The world is a big place, and it has gotten big enough that many unscrupulous companies have realized that they can do business in an unethical way, pay out significant settlements to regulators, and still make massive profits.
This is not a new thing: in 1999, GM was ordered to pay $4.9 billion to six people severely burned when the fuel tank of their 1979 Chevrolet Malibu exploded after a rear-end collision. A Los Angeles judge later reduced the punitive damages to $1.2 billion, but let stand the $107 million awarded two women and four children for the pain and disfigurement they suffered in the rear-end collision.
The gas tank on the 1979 Malibu was only 11 inches from the rear bumper; in some earlier models it had been more than 20 inches away. He said the trial testimony showed that it would have cost General Motors $8.59 per vehicle for a safer design but that the company had decided it would be cheaper to settle any lawsuits that arose. Internal communication showed that a Oldsmobile engineer estimated that fuel-tank fires were costing G.M. only $2.40 per vehicle.
My wife recently booked a trip on JetBlue through CheapoAir, and included with her emailed itinerary was this little gem:
If you’re not looking closely, you won’t read the fine print, which clearly says it’s an advertisement, not an offer from CheapoAir or JetBlue.
Being the skeptic and armchair consumer advocate that I am, my alarm bells immediately went off and I started to do a little digging. Where I ended up was in the tunnel that leads straight to Hell.
My first stop was to look up Great Fun, to see what was being offered there. It’s a discount aggregator service, for which you pay a monthly fee of $19.95 per month, as specified on their sign-up page (emphasis theirs):
Simple and Secure Enrollment with Easy Billing and Continuous Savings.
I can try Great Fun from Trilegiant Corporation with the first month for only $1. With my authorization, the trial fee and, unless I call to cancel during my trial, the $19.99 monthly membership fee thereafter will be billed to the credit or debit card I provide. If I wish to cancel, I can call toll free 1-877-488-9480 or email email@example.com or click the cancel link on the Customer Care page at http://www.greatfunsite.com. I can cancel my benefits at any time and I will not be billed for any additional months. I will be notified of any price increase and may cancel my membership if I do not want to continue to be billed at the new price. Periodic communication may be sent to me via email and US Mail regarding my benefits. By entering my information and clicking “Yes, sign me up!”, I acknowledge that I have read and agree to these offer details and Terms & Conditions which I accessed by clicking below.
Note that the “Continuous billing” part is clearly spelled out. Don’t forget to read those Terms and Conditions that you are agreeing to. If you do, you’ll learn that Great Fun is a subsidiary of Trilegiant Corporation. More about them in a minute.

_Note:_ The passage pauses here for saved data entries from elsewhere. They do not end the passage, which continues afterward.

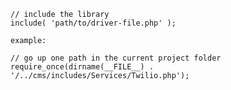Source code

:     // include the library
    include( 'path/to/driver-file.php' ); 

    example:

    // go up one path in the current project folder
    require_once(dirname(__FILE__) . '/../cms/includes/Services/Twilio.php');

If you go to the Great Fun page, this is what you get if you have the WOT (Web of Trust) extension on your browser – I can’t recommend it highly enough:
The latest review, posted on 12-30-2014 by user pixwix states:
“Many online retailers direct people to this site with a promise of discount coupons. But in fact the site is only after credit card details leading to an expensive subscription. In my view, pure scam. The otherwise respectable commercial websites like MyMemory and others should be ashamed to place their customers at risk. “
I feel the same way about CheapoAir; they shouldn’t allow scummy marketers like this to sully their website. If things don’t look squirrely enough for you yet, let’s dig down to the next level.
Trilegiant Corporation is itself a subsidiary of the Affinion Group. Just head down to the complaints section of that article for an overview of the scumminess going back to at least 2005. The executive summary: very deceptive marketing practices, unholy alliances with banks and other companies like Budget to obtain customer credit card data, and deliberately poor customer service to avoid having to give refunds for unauthorized credit card charges.

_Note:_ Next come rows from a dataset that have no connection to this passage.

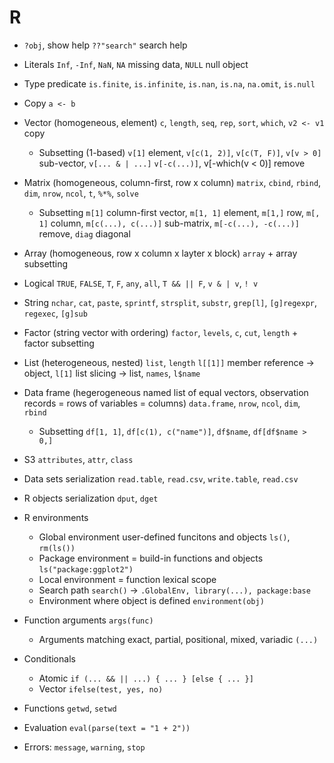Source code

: # R

- `?obj`, show help `??"search"` search help
- Literals `Inf`, `-Inf`, `NaN`, `NA` missing data, `NULL` null object
- Type predicate `is.finite`, `is.infinite`, `is.nan`, `is.na`, `na.omit`, `is.null`
- Copy `a <- b`
- Vector (homogeneous, element) `c`, `length`, `seq`, `rep`, `sort`, `which`, `v2 <- v1`
  copy
    - Subsetting (1-based) `v[1]` element, `v[c(1, 2)]`, `v[c(T, F)]`, `v[v > 0]`
      sub-vector, `v[... & | ...]` `v[-c(...)]`, v[-which(v < 0)] remove
- Matrix (homogeneous, column-first, row x column) `matrix`, `cbind`, `rbind`, `dim`,
  `nrow`, `ncol`, `t`, `%*%`, `solve`
    - Subsetting `m[1]` column-first vector, `m[1, 1]` element, `m[1,]` row, `m[, 1]`
      column, `m[c(...), c(...)]` sub-matrix, `m[-c(...), -c(...)]` remove, `diag`
      diagonal
- Array (homogeneous, row x column x layter x block) `array` + array subsetting
- Logical `TRUE`, `FALSE`, `T`, `F`, `any`, `all`, `T && || F`, `v & | v`, `! v`
- String `nchar`, `cat`, `paste`, `sprintf`, `strsplit`, `substr`, `grep[l]`,
  `[g]regexpr`, `regexec`, `[g]sub`
- Factor (string vector with ordering) `factor`, `levels`, `c`, `cut`, `length` + factor
  subsetting
- List (heterogeneous, nested) `list`, `length` `l[[1]]` member reference -> object,
  `l[1]` list slicing -> list, `names`, `l$name`
- Data frame (hegerogeneous named list of equal vectors, observation records = rows of
  variables = columns) `data.frame`, `nrow`, `ncol`, `dim`, `rbind`
    - Subsetting `df[1, 1]`, `df[c(1), c("name")]`, `df$name`, `df[df$name > 0,]`
- S3 `attributes`, `attr`, `class`
- Data sets serialization `read.table`, `read.csv`, `write.table`, `read.csv`
- R objects serialization `dput`, `dget`
- R environments
    - Global environment user-defined funcitons and objects `ls()`, `rm(ls())`
    - Package environment = build-in functions and objects `ls("package:ggplot2")`
    - Local environment = function lexical scope
    - Search path `search()` -> `.GlobalEnv, library(...), package:base`
    - Environment where object is defined `environment(obj)`
- Function arguments `args(func)`
    - Arguments matching exact, partial, positional, mixed, variadic `(...)`
- Conditionals
    - Atomic `if (... && || ...) { ... } [else { ... }]`
    - Vector `ifelse(test, yes, no)`

- Functions `getwd`, `setwd`
- Evaluation `eval(parse(text = "1 + 2"))`
- Errors: `message`, `warning`, `stop`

Two of the pillars of this unethical way of doing business are
- Negative option billing, in which a customer agrees to have goods or services to be provided automatically, and the customer must either pay for the service or specifically decline it in advance of billing, and
- Preacquired Account Marketing, in which “Many of the nation’s largest financial institutions sell to direct marketers the right to charge their customers’ financial accounts. Major retailers, including well-known internet merchants, engage in the same practice by allowing direct marketers to charge the credit card or other accounts used by consumers to purchase goods or services from the retailers…The central thesis of the Article is that preacquired account marketing exists solely because it allows these sellers to sort out vulnerable consumers who pay for a service without their knowledge.” (From an abstract of an article by Prentiss Cox, University of Minnesota Law School, “The Invisible Hand of Preacquired Account Marketing.” The entire article is available at the link for download.)
A four-part series by Mr. Credit Card lays out in great detail how this scam works, and how Trilegiant (i.e. Affinion) used these tactics to generate millions if not billions of dollars from unwilling victims.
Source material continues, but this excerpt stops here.